The Week of Wisdom Teeth

By: Sandra L. Churchill 

That is what we are calling this week: the Week of Wisdom Teeth. My middle child, or middle young woman as I should call her (since she is 20) is a spirited, fun-loving college student whose angelic voice fills the rooms of our house when she is home. But this week has been sadly silent, as my puffy-cheeked, weary “chipmunk” of a daughter is recovering from having four wisdom teeth out.

For family and friends, this has been a week of compassion, as I’ve witnessed extra kindness given to Brittany as she deals with the pain and dry mouth post-surgery. Everyone has given hugs, run to fetch applesauce, ice packs, pain meds or macaroni and cheese, and her boyfriend made an ice cream run so she could get some fresh air.

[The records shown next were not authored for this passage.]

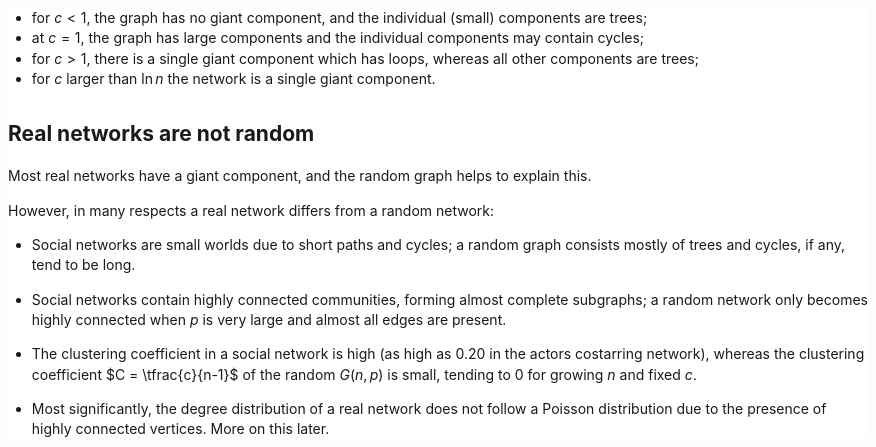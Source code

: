 * for $c < 1$, the graph has no giant component,
and the individual (small) components are trees;
* at $c = 1$, the graph has large components and 
the individual components may contain cycles;
* for $c > 1$, there is a single giant component
which has loops, whereas all other components are trees;
* for $c$ larger than $\ln n$ the network is
a single giant component.

##  Real networks are not random

Most real networks have a giant component, and
the random graph helps to explain this.

However, in many respects a real network differs from a random
network:

* Social networks are small worlds due to short paths
and cycles; a random graph consists mostly of trees
and cycles, if any, tend to be long.

* Social networks contain highly connected communities,
forming almost complete subgraphs; a random network only
becomes highly connected when $p$ is very large and
almost all edges are present.

* The clustering coefficient in a social network is high
(as high as $0.20$ in the actors costarring network),
whereas the clustering coefficient $C = \tfrac{c}{n-1}$
of the random $G(n, p)$ is small, tending to $0$ for
growing $n$ and fixed $c$.

* Most significantly, the degree distribution
of a real network does not follow a Poisson distribution
due to the presence of highly connected vertices.
More on this later.

[random graph]:https://en.wikipedia.org/wiki/Random_graph
[random]:https://upload.wikimedia.org/wikipedia/commons/thumb/1/13/Erdos_generated_network-p0.01.jpg/1280px-Erdos_generated_network-p0.01.jpg
[binomial distribution]:https://en.wikipedia.org/wiki/Binomial_distribution
[Poisson's Theorem]:https://en.wikipedia.org/wiki/Poisson_limit_theorem
[Poisson distribution]:https://en.wikipedia.org/wiki/Poisson_distribution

I had the privilege of French-braiding her hair on one of the hot, humid days, and I say “privilege” because time and schedules often prohibit any lingering to fuss with hair at all. I miss those days of trying out new styles with my girls as they got ready for school or to head to a party. This “slowing down” during Brittany’s recovery week was an incredible gift, even though the pain and healing were rough on her. Our whole family took more time to sit with her and communicate as she texted her thoughts to us, because she was too sore to talk.

My 10 year-old and I stayed home more this week to keep an eye on her and to keep her company, and this “slowing down” was a wonderful way to savor the summer days and the soothing routines of home. I was able to catch up on small tasks—sending cards, writing bills, some cleaning, phone calls, updating my calendar—that I’m often too much in a frenzy to do peacefully.

The medical care from her oral surgeon and the nurses was thorough and compassionate. They were instructive about follow-up, super-attentive to pain management, and the doctor called the night of the surgery to ensure his young patient was okay.

Brittany survived her first time with anesthesia and was a pretty cheerful patient despite the grueling process of swelling and pain in a steamy-hot August week.

Her boyfriend showed extraordinary patience and kindness in just sitting with her as she juggled ice packs and suffered silently.

We are blessed to have a nest of family, friends, and medical providers to help her through a rough process, that, however small in the big scheme of things, was a big deal for my daughter. So the Week of Wisdom Teeth ends with a surge of gratitude, for so many blessings.